→ Requirement: A picture-free, exact copy of all the records below is the goal.

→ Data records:
———

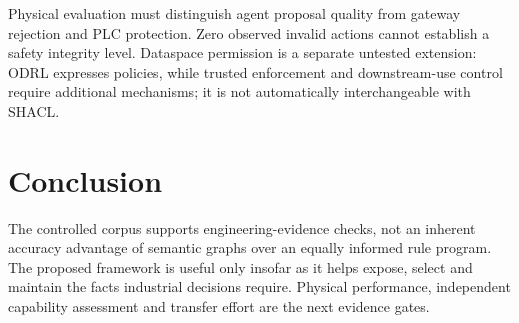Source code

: \documentclass[10pt,journal,letterpaper]{IEEEtran}
\begin{document}
Physical evaluation must distinguish agent proposal quality from gateway rejection
and PLC protection. Zero observed invalid actions cannot establish a safety
integrity level. Dataspace permission is a separate untested extension: ODRL
expresses policies, while trusted enforcement and downstream-use control require
additional mechanisms; it is not automatically interchangeable with SHACL.

\section{Conclusion}
The controlled corpus supports engineering-evidence checks, not an inherent
accuracy advantage of semantic graphs over an equally informed rule program.
The proposed framework is useful only insofar as it helps expose, select and
maintain the facts industrial decisions require. Physical performance, independent
capability assessment and transfer effort are the next evidence gates.



\end{document}
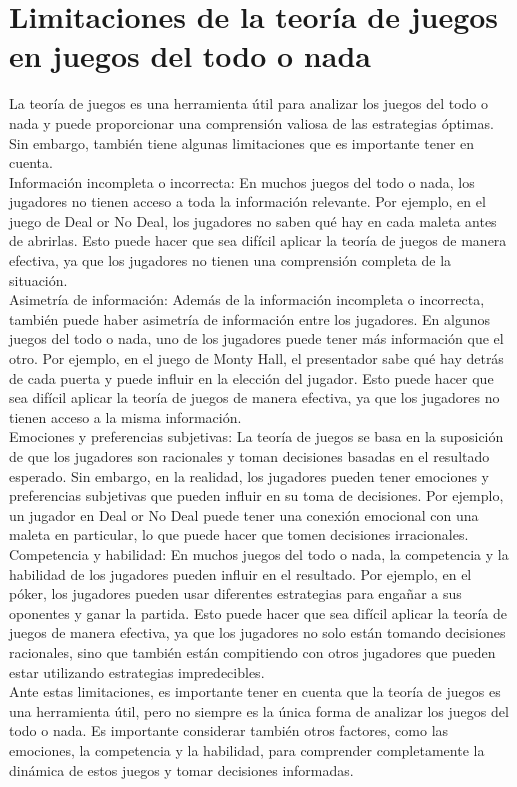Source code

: \section{Limitaciones de la teoría de juegos en juegos del todo o nada}

La teoría de juegos es una herramienta útil para analizar los juegos del todo o nada y puede 
proporcionar una comprensión valiosa de las estrategias óptimas. Sin embargo, 
también tiene algunas limitaciones que es importante tener en cuenta.\\

Información incompleta o incorrecta: En muchos juegos del todo o nada, los jugadores 
no tienen acceso a toda la información relevante. Por ejemplo, en el juego de Deal or No Deal, 
los jugadores no saben qué hay en cada maleta antes de abrirlas. Esto puede hacer que sea difícil 
aplicar la teoría de juegos de manera efectiva, ya que los jugadores no tienen una comprensión 
completa de la situación.\\

Asimetría de información: Además de la información incompleta o incorrecta, también puede haber 
asimetría de información entre los jugadores. En algunos juegos del todo o nada, uno de los 
jugadores puede tener más información que el otro. Por ejemplo, en el juego de Monty Hall, 
el presentador sabe qué hay detrás de cada puerta y puede influir en la elección del jugador. 
Esto puede hacer que sea difícil aplicar la teoría de juegos de manera efectiva, ya que los jugadores 
no tienen acceso a la misma información.\\

Emociones y preferencias subjetivas: La teoría de juegos se basa en la suposición de que los 
jugadores son racionales y toman decisiones basadas en el resultado esperado. 
Sin embargo, en la realidad, los jugadores pueden tener emociones y preferencias subjetivas 
que pueden influir en su toma de decisiones. Por ejemplo, un jugador en Deal or No Deal puede 
tener una conexión emocional con una maleta en particular, lo que puede hacer que tomen decisiones 
irracionales.\\

Competencia y habilidad: En muchos juegos del todo o nada, la competencia y la habilidad de los 
jugadores pueden influir en el resultado. Por ejemplo, en el póker, los jugadores pueden usar 
diferentes estrategias para engañar a sus oponentes y ganar la partida. Esto puede hacer que sea 
difícil aplicar la teoría de juegos de manera efectiva, ya que los jugadores no solo están tomando 
decisiones racionales, sino que también están compitiendo con otros jugadores que pueden estar 
utilizando estrategias impredecibles.\\

Ante estas limitaciones, es importante tener en cuenta que la teoría de juegos es una herramienta 
útil, pero no siempre es la única forma de analizar los juegos del todo o nada. 
Es importante considerar también otros factores, como las emociones, la competencia y la habilidad, 
para comprender completamente la dinámica de estos juegos y tomar decisiones informadas.\\

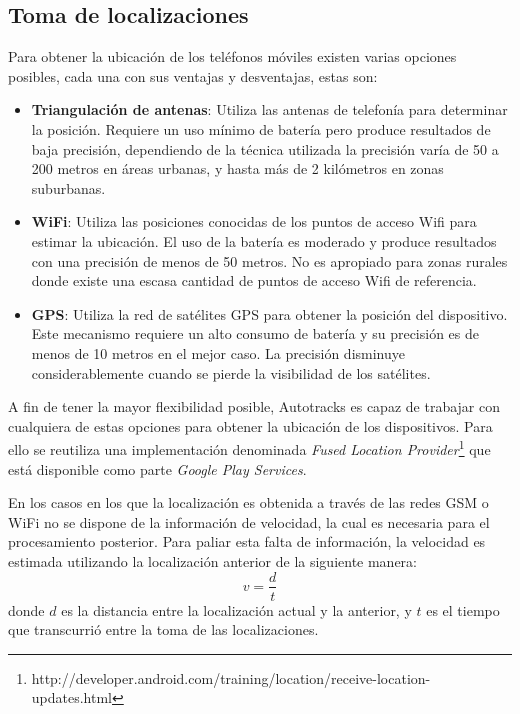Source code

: \subsection{Toma de localizaciones}
\label{toma_localizaciones}

Para obtener la ubicación de los teléfonos móviles existen varias opciones posibles, cada una con sus ventajas y desventajas, estas son: 
\begin{itemize}
\item \textbf{Triangulación de antenas}: Utiliza las antenas de telefonía para determinar la posición. Requiere un uso mínimo de batería pero produce resultados de baja precisión, dependiendo de la técnica utilizada la precisión varía de 50 a 200 metros en áreas urbanas, y hasta más de 2 kilómetros en zonas suburbanas.
\item \textbf{WiFi}: Utiliza las posiciones conocidas de los puntos de acceso Wifi para estimar la ubicación. El uso de la batería es moderado y produce resultados con una precisión de menos de 50 metros. No es apropiado para zonas rurales donde existe una escasa cantidad de puntos de acceso Wifi de referencia.
\item \textbf{GPS}: Utiliza la red de satélites GPS para obtener la posición del dispositivo. Este mecanismo requiere un alto consumo de batería y su precisión es de menos de 10 metros en el mejor caso. La precisión disminuye considerablemente cuando se pierde la visibilidad de los satélites.
\end{itemize}
A fin de tener la mayor flexibilidad posible, Autotracks es capaz de trabajar con cualquiera de estas opciones para obtener la ubicación de los dispositivos. Para ello se reutiliza una implementación denominada \emph{Fused Location Provider}\footnote{http://developer.android.com/training/location/receive-location-updates.html} que está disponible como parte \emph{Google Play Services}.

En los casos en los que la localización es obtenida a través de las redes GSM o WiFi no se dispone de la información de velocidad, la cual es necesaria para el procesamiento posterior. Para paliar esta falta de información, la velocidad es estimada utilizando la localización anterior de la siguiente manera: \begin{equation} \label{eq:velocidad} v=\frac { d }{ t } \end{equation} donde $d$ es la distancia entre la localización actual y la anterior, y $t$ es el tiempo que transcurrió entre la toma de las localizaciones.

———

→ Your response:
Source code

: \documentclass[10pt,journal,letterpaper]{IEEEtran}
\begin{document}
Physical evaluation must distinguish agent proposal quality from gateway rejection
and PLC protection. Zero observed invalid actions cannot establish a safety
integrity level. Dataspace permission is a separate untested extension: ODRL
expresses policies, while trusted enforcement and downstream-use control require
additional mechanisms; it is not automatically interchangeable with SHACL.

\section{Conclusion}
The controlled corpus supports engineering-evidence checks, not an inherent
accuracy advantage of semantic graphs over an equally informed rule program.
The proposed framework is useful only insofar as it helps expose, select and
maintain the facts industrial decisions require. Physical performance, independent
capability assessment and transfer effort are the next evidence gates.



\end{document}
Source code

: \section{Limitaciones de la teoría de juegos en juegos del todo o nada}

La teoría de juegos es una herramienta útil para analizar los juegos del todo o nada y puede 
proporcionar una comprensión valiosa de las estrategias óptimas. Sin embargo, 
también tiene algunas limitaciones que es importante tener en cuenta.\\

Información incompleta o incorrecta: En muchos juegos del todo o nada, los jugadores 
no tienen acceso a toda la información relevante. Por ejemplo, en el juego de Deal or No Deal, 
los jugadores no saben qué hay en cada maleta antes de abrirlas. Esto puede hacer que sea difícil 
aplicar la teoría de juegos de manera efectiva, ya que los jugadores no tienen una comprensión 
completa de la situación.\\

Asimetría de información: Además de la información incompleta o incorrecta, también puede haber 
asimetría de información entre los jugadores. En algunos juegos del todo o nada, uno de los 
jugadores puede tener más información que el otro. Por ejemplo, en el juego de Monty Hall, 
el presentador sabe qué hay detrás de cada puerta y puede influir en la elección del jugador. 
Esto puede hacer que sea difícil aplicar la teoría de juegos de manera efectiva, ya que los jugadores 
no tienen acceso a la misma información.\\

Emociones y preferencias subjetivas: La teoría de juegos se basa en la suposición de que los 
jugadores son racionales y toman decisiones basadas en el resultado esperado. 
Sin embargo, en la realidad, los jugadores pueden tener emociones y preferencias subjetivas 
que pueden influir en su toma de decisiones. Por ejemplo, un jugador en Deal or No Deal puede 
tener una conexión emocional con una maleta en particular, lo que puede hacer que tomen decisiones 
irracionales.\\

Competencia y habilidad: En muchos juegos del todo o nada, la competencia y la habilidad de los 
jugadores pueden influir en el resultado. Por ejemplo, en el póker, los jugadores pueden usar 
diferentes estrategias para engañar a sus oponentes y ganar la partida. Esto puede hacer que sea 
difícil aplicar la teoría de juegos de manera efectiva, ya que los jugadores no solo están tomando 
decisiones racionales, sino que también están compitiendo con otros jugadores que pueden estar 
utilizando estrategias impredecibles.\\

Ante estas limitaciones, es importante tener en cuenta que la teoría de juegos es una herramienta 
útil, pero no siempre es la única forma de analizar los juegos del todo o nada. 
Es importante considerar también otros factores, como las emociones, la competencia y la habilidad, 
para comprender completamente la dinámica de estos juegos y tomar decisiones informadas.\\

Source code

: \subsection{Toma de localizaciones}
\label{toma_localizaciones}

Para obtener la ubicación de los teléfonos móviles existen varias opciones posibles, cada una con sus ventajas y desventajas, estas son: 
\begin{itemize}
\item \textbf{Triangulación de antenas}: Utiliza las antenas de telefonía para determinar la posición. Requiere un uso mínimo de batería pero produce resultados de baja precisión, dependiendo de la técnica utilizada la precisión varía de 50 a 200 metros en áreas urbanas, y hasta más de 2 kilómetros en zonas suburbanas.
\item \textbf{WiFi}: Utiliza las posiciones conocidas de los puntos de acceso Wifi para estimar la ubicación. El uso de la batería es moderado y produce resultados con una precisión de menos de 50 metros. No es apropiado para zonas rurales donde existe una escasa cantidad de puntos de acceso Wifi de referencia.
\item \textbf{GPS}: Utiliza la red de satélites GPS para obtener la posición del dispositivo. Este mecanismo requiere un alto consumo de batería y su precisión es de menos de 10 metros en el mejor caso. La precisión disminuye considerablemente cuando se pierde la visibilidad de los satélites.
\end{itemize}
A fin de tener la mayor flexibilidad posible, Autotracks es capaz de trabajar con cualquiera de estas opciones para obtener la ubicación de los dispositivos. Para ello se reutiliza una implementación denominada \emph{Fused Location Provider}\footnote{http://developer.android.com/training/location/receive-location-updates.html} que está disponible como parte \emph{Google Play Services}.

En los casos en los que la localización es obtenida a través de las redes GSM o WiFi no se dispone de la información de velocidad, la cual es necesaria para el procesamiento posterior. Para paliar esta falta de información, la velocidad es estimada utilizando la localización anterior de la siguiente manera: \begin{equation} \label{eq:velocidad} v=\frac { d }{ t } \end{equation} donde $d$ es la distancia entre la localización actual y la anterior, y $t$ es el tiempo que transcurrió entre la toma de las localizaciones.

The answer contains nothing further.